From Motivation to Employability (Part 2) - A Sensitising Approach

From Motivation to Employability (Part 2) - A Sensitising Approach

If we ask which of the 7 items on our Employability Skills list is most important, many organisations would say that Role Related Technical Skills are key to realising the dual imperatives of Commercial and Employee Growth. I fully concur with this, it's vital that every employee knows how to do their job effectively, efficiently and safely. But consider the situation where we need to address a workforce, or an individual, not wholly motivated towards workplace learning opportunities, and you're faced with what is often the hardest sell. Why should an individual commit energy to developing a set of very specific skills if they think that these skills are exclusively for the benefit of their employer? This is where a bit of motivational psychology is needed; we need to sell the learning opportunity in a way that the personal benefits to the individual apparently outweigh the commercial benefits to the organisation.

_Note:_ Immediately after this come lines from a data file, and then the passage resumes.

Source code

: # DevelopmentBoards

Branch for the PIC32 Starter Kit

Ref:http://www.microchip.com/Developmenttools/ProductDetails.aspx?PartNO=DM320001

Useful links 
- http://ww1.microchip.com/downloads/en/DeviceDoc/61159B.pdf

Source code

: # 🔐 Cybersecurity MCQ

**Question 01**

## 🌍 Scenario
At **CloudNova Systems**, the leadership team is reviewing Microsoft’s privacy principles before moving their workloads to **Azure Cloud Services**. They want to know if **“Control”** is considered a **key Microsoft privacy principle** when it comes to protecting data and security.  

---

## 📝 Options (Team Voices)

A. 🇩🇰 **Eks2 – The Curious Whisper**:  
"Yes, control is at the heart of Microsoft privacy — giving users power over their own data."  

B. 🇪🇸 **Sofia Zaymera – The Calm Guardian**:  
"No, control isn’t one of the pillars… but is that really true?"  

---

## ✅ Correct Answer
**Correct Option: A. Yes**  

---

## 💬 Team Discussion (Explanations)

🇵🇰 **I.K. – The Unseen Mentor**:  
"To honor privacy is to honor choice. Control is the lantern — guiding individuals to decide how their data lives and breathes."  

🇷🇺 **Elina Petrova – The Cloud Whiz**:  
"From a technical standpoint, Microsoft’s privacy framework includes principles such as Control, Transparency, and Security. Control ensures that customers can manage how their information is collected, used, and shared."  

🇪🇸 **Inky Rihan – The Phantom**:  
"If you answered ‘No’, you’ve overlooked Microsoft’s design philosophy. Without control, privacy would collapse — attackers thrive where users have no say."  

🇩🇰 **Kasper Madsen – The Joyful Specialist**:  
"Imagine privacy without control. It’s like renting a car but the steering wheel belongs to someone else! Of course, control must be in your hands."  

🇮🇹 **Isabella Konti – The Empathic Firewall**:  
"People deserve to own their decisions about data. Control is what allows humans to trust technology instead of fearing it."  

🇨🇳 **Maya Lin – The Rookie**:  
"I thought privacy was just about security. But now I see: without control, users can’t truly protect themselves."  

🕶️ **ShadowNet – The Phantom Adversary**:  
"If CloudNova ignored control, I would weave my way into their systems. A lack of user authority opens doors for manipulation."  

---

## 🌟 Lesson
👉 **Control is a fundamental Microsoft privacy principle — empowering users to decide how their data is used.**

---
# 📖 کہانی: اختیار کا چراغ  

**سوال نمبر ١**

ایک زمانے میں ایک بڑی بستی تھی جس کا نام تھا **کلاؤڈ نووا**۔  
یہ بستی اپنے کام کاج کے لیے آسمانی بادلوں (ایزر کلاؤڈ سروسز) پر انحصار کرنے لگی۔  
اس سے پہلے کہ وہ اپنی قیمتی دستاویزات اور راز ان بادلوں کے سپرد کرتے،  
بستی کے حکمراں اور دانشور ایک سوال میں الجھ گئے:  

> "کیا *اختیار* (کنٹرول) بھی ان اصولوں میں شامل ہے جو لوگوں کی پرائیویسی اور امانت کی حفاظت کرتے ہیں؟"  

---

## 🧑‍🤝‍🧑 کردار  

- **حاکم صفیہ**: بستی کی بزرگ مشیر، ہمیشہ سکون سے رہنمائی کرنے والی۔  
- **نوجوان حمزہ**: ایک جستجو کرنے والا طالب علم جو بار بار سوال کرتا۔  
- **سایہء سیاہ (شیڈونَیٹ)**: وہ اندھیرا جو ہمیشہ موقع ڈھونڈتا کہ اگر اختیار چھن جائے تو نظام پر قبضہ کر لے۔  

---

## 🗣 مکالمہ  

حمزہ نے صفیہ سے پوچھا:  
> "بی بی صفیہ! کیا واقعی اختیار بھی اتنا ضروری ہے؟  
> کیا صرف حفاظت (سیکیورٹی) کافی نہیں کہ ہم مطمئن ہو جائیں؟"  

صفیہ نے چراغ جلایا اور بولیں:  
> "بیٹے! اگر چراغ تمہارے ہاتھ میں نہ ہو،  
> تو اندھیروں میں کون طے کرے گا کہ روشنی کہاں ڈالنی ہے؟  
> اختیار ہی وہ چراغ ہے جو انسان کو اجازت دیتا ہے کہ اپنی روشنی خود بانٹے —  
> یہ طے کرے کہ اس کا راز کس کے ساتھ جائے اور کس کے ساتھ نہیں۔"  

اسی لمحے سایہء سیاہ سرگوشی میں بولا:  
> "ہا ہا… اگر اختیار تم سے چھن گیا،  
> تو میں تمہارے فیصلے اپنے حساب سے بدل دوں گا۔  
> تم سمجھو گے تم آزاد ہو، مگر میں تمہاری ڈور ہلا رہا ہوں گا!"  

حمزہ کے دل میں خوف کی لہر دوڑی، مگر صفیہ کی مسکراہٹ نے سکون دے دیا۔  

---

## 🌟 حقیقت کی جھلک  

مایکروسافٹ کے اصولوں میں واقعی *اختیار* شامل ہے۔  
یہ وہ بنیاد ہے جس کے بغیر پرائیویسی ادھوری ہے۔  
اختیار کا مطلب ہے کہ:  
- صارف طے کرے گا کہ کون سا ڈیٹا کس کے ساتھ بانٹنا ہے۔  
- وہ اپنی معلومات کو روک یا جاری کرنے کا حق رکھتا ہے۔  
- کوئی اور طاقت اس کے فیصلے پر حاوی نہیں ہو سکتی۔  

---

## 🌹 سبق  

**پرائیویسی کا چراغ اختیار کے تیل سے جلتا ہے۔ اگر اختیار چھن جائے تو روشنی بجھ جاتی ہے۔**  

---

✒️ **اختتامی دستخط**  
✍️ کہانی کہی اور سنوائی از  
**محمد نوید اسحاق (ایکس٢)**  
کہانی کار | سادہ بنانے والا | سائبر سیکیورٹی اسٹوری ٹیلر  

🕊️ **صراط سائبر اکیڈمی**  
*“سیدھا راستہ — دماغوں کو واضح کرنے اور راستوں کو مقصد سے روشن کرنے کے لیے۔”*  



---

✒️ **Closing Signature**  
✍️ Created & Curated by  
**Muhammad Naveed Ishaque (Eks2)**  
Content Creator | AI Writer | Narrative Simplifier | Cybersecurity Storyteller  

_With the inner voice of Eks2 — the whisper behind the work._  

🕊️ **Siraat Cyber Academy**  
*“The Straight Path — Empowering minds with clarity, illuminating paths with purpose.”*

In my opinion the best approach to this is to design a learning intervention that bundles the technical skills development with some of the other components of the Employability list I offered in my last post. This allows the creation of programming that has a strong sense of personal development for the participants - growing employability skills that each individual can utilise in their own career development. Emphasising this individual skills-building when introducing the initiative should make a positive impression on participants who might otherwise be sceptical, or even resistant, to content that is seen as simply benefitting the employer.

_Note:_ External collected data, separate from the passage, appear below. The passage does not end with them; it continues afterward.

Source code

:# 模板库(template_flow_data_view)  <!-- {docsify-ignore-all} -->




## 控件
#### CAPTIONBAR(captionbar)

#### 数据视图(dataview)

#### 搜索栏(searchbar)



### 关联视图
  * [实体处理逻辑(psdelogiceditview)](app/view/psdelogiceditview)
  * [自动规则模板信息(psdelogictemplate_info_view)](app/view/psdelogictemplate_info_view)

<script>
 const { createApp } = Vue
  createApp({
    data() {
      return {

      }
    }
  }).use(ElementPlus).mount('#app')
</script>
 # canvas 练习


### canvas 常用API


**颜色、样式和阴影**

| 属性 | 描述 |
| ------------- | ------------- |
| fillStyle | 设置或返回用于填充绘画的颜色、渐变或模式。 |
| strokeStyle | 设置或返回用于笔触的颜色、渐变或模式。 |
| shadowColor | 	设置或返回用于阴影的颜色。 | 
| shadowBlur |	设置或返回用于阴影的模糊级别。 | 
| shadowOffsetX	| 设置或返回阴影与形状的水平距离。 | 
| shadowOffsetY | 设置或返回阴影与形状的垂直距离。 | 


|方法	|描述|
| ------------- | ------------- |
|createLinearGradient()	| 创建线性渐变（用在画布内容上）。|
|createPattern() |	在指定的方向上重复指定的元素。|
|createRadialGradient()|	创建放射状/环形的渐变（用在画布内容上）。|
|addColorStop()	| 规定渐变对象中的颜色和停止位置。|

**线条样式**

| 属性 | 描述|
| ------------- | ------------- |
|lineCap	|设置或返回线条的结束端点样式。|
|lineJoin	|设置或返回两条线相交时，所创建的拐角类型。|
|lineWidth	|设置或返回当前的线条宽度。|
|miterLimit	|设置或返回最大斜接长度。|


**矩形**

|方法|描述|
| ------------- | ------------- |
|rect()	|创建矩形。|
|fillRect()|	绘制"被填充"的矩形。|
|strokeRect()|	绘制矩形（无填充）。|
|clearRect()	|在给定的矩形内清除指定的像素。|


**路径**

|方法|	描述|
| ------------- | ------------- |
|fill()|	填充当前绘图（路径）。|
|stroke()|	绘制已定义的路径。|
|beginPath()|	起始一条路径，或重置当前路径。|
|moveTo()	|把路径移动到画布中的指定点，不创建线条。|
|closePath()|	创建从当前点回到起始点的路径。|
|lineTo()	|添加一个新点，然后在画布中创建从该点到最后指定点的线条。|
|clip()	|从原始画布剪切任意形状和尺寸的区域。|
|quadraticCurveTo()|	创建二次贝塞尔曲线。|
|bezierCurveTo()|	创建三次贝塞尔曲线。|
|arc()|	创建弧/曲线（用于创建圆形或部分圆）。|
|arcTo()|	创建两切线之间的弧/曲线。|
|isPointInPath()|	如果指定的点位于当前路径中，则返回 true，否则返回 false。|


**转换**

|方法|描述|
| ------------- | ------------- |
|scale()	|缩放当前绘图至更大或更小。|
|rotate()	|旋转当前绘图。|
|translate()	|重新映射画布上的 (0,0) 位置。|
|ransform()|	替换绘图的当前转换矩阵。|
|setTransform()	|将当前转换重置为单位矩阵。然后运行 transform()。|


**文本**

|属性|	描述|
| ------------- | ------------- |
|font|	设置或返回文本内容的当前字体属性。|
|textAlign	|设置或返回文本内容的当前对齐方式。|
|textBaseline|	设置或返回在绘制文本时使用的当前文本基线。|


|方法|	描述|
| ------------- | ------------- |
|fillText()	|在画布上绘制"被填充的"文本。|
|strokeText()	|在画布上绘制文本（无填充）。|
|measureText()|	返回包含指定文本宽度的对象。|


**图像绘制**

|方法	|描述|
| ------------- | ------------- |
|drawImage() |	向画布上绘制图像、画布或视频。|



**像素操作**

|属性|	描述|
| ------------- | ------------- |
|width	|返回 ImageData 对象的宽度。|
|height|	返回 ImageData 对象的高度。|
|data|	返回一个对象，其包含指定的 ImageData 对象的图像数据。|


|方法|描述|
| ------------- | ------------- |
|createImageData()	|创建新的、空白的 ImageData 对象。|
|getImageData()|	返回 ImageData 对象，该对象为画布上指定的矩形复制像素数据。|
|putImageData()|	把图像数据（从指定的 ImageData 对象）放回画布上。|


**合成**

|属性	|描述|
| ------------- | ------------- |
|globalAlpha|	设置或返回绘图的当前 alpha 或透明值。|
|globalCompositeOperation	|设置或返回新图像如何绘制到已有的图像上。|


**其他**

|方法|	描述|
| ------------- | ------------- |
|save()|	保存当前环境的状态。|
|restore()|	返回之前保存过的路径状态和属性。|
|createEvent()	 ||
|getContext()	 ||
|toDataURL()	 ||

An example of how this might be done is to include an experiential activity that builds one of the Employability skills e.g. Problem Solving or Team Working without prefacing the activity with any mention of the workplace setting that these skills might be deployed. Then in the debrief of the activity we might introduce a question sequence such as "Where in your daily job might this skill be useful?", then "What would you have to change that would allow you utilise the skill?", then "What else might you need to know that would allow you to utilise this skill?".

At this point (and maybe with a bit of prompting) the answers should give you a green light to introduce the content that covers the Role Related Technical Skills. Importantly you're now delivering this content to a receptive audience who have identified for themselves the need for this learning. Within RSVP Design we refer to this as a 'sensitised' audience - the experiential content has made them aware of the benefits of the taught content that comes next.